(Collection entries)
================================

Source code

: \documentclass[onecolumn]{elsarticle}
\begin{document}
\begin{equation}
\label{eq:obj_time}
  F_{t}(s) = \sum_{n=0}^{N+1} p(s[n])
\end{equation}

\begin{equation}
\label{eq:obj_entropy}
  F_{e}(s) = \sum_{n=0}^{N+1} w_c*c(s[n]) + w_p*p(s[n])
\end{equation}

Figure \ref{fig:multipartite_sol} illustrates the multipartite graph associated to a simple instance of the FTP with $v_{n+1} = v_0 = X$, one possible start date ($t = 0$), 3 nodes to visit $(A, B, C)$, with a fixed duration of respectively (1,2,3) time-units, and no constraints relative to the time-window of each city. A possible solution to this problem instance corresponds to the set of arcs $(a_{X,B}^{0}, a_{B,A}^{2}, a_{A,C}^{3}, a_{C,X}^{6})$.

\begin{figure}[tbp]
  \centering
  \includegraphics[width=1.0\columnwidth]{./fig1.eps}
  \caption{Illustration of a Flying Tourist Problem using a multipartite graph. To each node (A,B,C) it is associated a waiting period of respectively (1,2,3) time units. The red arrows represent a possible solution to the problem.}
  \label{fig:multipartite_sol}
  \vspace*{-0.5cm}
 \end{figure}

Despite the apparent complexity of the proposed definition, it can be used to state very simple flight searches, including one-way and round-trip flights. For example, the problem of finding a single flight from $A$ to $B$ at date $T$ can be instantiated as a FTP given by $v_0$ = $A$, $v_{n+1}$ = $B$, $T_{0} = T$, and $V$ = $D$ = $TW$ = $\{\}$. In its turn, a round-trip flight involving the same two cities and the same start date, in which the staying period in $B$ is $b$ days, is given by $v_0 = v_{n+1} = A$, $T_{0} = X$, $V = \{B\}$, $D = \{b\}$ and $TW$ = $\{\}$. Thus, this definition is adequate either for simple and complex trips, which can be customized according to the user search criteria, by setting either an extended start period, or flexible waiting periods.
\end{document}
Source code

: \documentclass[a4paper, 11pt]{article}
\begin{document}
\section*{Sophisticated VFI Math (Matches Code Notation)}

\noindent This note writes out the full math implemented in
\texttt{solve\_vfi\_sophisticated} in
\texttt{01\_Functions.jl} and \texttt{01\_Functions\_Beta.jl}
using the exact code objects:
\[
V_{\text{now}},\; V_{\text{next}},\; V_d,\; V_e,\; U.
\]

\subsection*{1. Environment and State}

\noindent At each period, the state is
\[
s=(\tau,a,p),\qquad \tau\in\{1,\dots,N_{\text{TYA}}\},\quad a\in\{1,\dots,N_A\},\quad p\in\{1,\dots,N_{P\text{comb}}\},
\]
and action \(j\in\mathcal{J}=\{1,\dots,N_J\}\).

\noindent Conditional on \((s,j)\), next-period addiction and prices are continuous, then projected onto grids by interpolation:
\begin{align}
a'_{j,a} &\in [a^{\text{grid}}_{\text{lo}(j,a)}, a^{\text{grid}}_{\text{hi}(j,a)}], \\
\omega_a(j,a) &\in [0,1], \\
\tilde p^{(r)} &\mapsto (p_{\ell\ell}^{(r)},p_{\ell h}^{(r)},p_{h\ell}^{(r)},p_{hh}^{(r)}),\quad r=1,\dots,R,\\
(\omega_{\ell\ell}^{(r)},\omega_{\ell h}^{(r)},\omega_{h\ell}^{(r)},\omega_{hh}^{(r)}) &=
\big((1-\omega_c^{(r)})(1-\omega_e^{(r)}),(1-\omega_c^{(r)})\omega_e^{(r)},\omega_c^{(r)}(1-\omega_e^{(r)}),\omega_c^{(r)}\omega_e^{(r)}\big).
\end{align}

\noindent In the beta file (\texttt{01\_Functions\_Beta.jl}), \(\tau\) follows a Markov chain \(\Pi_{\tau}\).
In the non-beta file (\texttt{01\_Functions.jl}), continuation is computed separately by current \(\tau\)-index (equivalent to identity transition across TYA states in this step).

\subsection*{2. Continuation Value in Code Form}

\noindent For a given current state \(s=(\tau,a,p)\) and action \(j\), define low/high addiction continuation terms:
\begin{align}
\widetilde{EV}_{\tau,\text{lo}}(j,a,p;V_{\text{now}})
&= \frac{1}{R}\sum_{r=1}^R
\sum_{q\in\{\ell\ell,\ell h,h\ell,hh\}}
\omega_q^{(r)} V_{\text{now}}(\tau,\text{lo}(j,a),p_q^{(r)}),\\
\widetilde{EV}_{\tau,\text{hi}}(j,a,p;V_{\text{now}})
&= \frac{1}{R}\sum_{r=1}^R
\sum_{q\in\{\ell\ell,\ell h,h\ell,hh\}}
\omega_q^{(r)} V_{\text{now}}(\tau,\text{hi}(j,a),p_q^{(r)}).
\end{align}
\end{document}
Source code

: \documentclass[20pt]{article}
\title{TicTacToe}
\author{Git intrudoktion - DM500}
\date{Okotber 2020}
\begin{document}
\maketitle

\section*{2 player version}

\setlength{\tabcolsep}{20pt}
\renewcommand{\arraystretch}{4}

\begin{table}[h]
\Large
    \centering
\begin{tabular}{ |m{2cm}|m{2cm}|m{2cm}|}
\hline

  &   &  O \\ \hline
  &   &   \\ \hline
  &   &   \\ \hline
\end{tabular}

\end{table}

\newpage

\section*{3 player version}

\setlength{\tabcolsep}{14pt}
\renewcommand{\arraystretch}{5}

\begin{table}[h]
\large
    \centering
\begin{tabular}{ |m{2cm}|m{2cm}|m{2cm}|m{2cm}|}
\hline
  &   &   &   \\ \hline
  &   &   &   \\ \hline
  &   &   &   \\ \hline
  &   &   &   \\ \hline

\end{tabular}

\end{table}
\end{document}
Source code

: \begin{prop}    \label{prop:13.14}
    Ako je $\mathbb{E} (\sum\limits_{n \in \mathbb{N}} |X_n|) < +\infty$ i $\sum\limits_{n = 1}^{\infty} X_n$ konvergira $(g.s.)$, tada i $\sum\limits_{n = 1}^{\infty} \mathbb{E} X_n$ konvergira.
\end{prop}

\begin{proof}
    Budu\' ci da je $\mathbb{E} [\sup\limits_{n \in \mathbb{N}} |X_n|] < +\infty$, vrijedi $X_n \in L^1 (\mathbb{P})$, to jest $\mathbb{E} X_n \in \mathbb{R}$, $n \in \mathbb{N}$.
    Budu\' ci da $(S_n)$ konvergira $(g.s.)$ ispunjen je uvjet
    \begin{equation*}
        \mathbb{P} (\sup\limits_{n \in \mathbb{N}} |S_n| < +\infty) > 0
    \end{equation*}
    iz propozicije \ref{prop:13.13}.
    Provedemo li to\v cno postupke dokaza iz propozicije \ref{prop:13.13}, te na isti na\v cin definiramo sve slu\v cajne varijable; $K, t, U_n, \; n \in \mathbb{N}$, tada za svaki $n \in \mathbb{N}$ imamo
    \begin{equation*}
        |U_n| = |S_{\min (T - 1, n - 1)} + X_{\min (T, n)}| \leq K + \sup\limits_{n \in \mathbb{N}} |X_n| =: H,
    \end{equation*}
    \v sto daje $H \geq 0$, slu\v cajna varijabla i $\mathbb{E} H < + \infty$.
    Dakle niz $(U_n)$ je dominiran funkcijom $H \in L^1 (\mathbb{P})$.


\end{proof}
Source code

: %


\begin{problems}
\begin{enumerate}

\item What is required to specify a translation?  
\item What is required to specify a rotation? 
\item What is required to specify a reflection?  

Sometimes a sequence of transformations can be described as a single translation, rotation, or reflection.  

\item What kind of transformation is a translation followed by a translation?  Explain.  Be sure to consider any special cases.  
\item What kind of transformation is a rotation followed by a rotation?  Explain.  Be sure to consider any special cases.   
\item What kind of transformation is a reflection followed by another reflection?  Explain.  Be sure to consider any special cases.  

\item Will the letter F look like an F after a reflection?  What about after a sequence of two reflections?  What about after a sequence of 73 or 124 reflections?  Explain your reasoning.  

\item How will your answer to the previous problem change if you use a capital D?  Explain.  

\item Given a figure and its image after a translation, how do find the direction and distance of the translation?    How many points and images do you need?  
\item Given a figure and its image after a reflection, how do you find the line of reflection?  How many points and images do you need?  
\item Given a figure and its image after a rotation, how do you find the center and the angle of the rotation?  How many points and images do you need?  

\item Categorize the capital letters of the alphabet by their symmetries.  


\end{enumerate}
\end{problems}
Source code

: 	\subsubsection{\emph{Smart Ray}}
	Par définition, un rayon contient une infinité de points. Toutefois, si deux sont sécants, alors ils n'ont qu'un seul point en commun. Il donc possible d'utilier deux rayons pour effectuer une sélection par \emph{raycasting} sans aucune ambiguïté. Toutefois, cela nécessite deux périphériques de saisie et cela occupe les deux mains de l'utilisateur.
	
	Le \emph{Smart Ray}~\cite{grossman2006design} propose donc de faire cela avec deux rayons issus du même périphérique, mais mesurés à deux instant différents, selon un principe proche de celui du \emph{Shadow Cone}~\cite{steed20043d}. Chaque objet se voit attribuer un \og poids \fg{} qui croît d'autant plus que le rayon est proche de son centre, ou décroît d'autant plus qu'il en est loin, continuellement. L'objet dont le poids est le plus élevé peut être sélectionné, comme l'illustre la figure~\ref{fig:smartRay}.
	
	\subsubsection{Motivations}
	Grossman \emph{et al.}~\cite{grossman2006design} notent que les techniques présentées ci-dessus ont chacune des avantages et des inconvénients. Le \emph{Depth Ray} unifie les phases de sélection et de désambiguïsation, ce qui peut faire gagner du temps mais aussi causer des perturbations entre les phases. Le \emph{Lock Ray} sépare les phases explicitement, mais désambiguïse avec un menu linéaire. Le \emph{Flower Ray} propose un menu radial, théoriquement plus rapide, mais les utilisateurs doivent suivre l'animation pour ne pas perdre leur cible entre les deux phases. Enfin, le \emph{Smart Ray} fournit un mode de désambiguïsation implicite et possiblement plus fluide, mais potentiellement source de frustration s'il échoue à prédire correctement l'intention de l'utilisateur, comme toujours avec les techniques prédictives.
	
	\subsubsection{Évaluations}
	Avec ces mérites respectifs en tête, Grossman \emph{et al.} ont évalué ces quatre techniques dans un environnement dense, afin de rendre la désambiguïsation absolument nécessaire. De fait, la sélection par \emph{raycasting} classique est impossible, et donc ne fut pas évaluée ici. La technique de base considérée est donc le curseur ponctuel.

================================

Action item: For each line above that contains the word "addiction", copy that line.

Answer section:
\noindent Conditional on \((s,j)\), next-period addiction and prices are continuous, then projected onto grids by interpolation:
\noindent For a given current state \(s=(\tau,a,p)\) and action \(j\), define low/high addiction continuation terms:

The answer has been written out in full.